レヴィンもまた、その視線を追って兵達を見て、より硬くなった表情でルミを見返す。
「え、これだけで……ですか? 何か、他に、もっと……」
「増援は別途予定してるけど……。でもね、そもそも、神って戦力的に頼れる者ばかりじゃないし。更には、タイミングも悪い。……違うか、このタイミングだからこそ、なのかしら。丁度良いってんで、こうして襲撃に来てるんでしょう」
「タイミング……? もう少し、分かり易く言って頂けると……」
人には人の世があるように、神にも神の世があり、論理が成り立つものであるのは、ルミの話からも推測できた。
そして、大神がその頂点立ち、神々を御している様だった。
ただし、何らかのタイミングについては、レヴィンにとって全く理解の外だ。
それもまた、どうやら神の世の問題らしいのは、その口振りから想像は付く。しかし、あくまでそれだけだった。

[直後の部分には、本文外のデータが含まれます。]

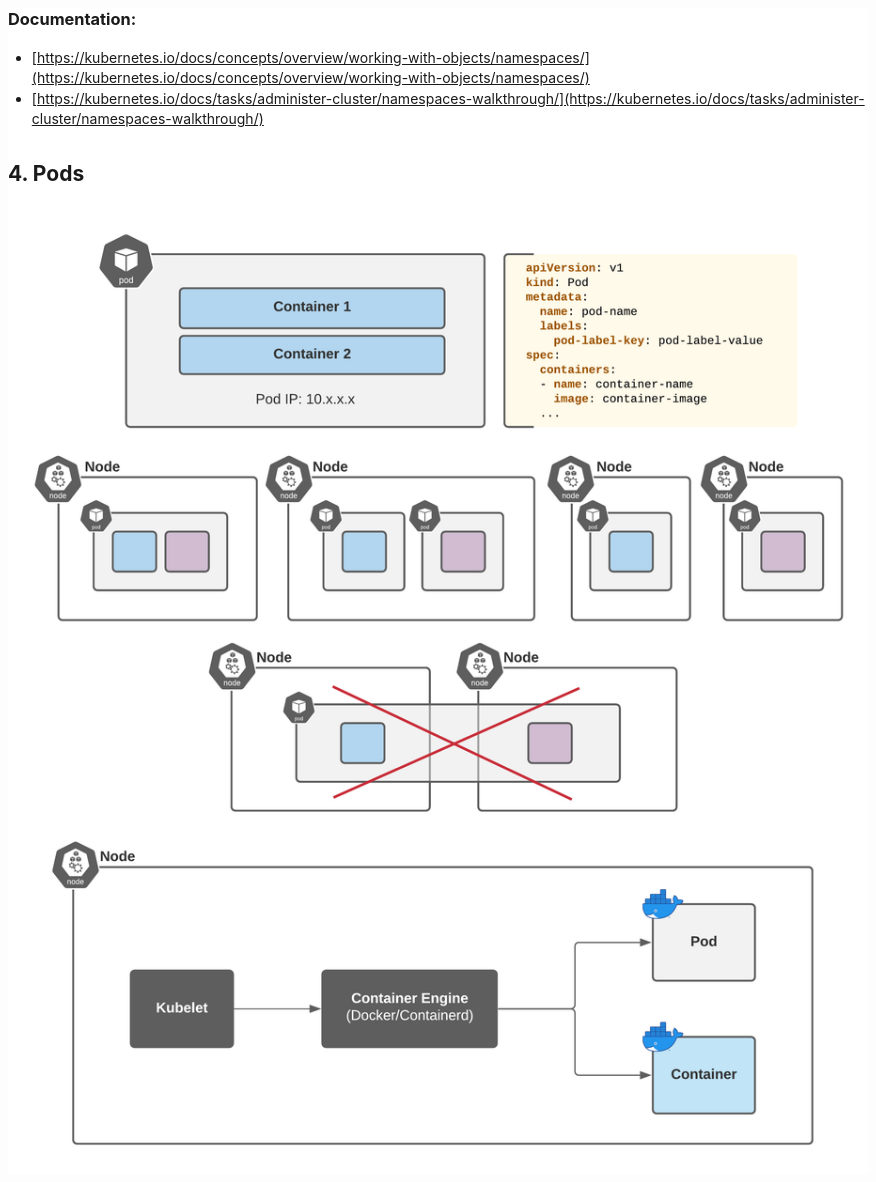 ### Documentation:
- [https://kubernetes.io/docs/concepts/overview/working-with-objects/namespaces/](https://kubernetes.io/docs/concepts/overview/working-with-objects/namespaces/)
- [https://kubernetes.io/docs/tasks/administer-cluster/namespaces-walkthrough/](https://kubernetes.io/docs/tasks/administer-cluster/namespaces-walkthrough/)

## 4. Pods

![Pods](./static/images/basics/1-pods.png)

「神々ってさ、別に普段から何もせずに寝転がって、人の世を見下ろしてるってワケじゃないのよね」
「いえ、そんな不遜なこと、考えたこともありませんよ……! 見守って頂いている、とは思ってますが……」
「もっと現実的にね、世界を救う仕事をしてるというか……。崩壊や破滅を未然に防いでいるというか……。まぁ、ちょっと口にし辛いコトやってんの」
レヴィンは思わず目が点になった。
破滅や崩壊が、現実として世界に訪れていると言われても、まるで想像できない。
笑うべきか疑うべきか、何と反応して良いか、レヴィンは大いに迷った。
ルミはその反応に面倒くさそうな身振りで手を振り、それから視線を足元へ落とす。
「分かって貰おうと思って言ってるんじゃないから、別にそれは良いんだけど……。つまりね、現状お仕事中だから、神々の多くは助けに応じられない、って言いたいのよ。崩壊の兆し――こっちじゃ虫食いって言ってるんだけど、それを放置するのも同じだけ危険だから」
「実は、神々はその御力で、人の世の基盤が崩れないよう、奮闘して頂いている……とか、そういう意味でしょうか?」
「その認識で、概ね正しいわ。実際にね、世界のあちこち方々で危機を救ってるし、辺境領付近でも多く行って来たからね。破滅の危機から救うって意味じゃ、もう何度も奔走させられてるワケよ」
それ自体は大変ありがたい事なので、レヴィンとしては今更ながらに、謝意を示したい気持ちが沸き上がる。
しかし、それ程の危機が身近にあったと言われても、即座に思い当たる節が、彼にはなかった。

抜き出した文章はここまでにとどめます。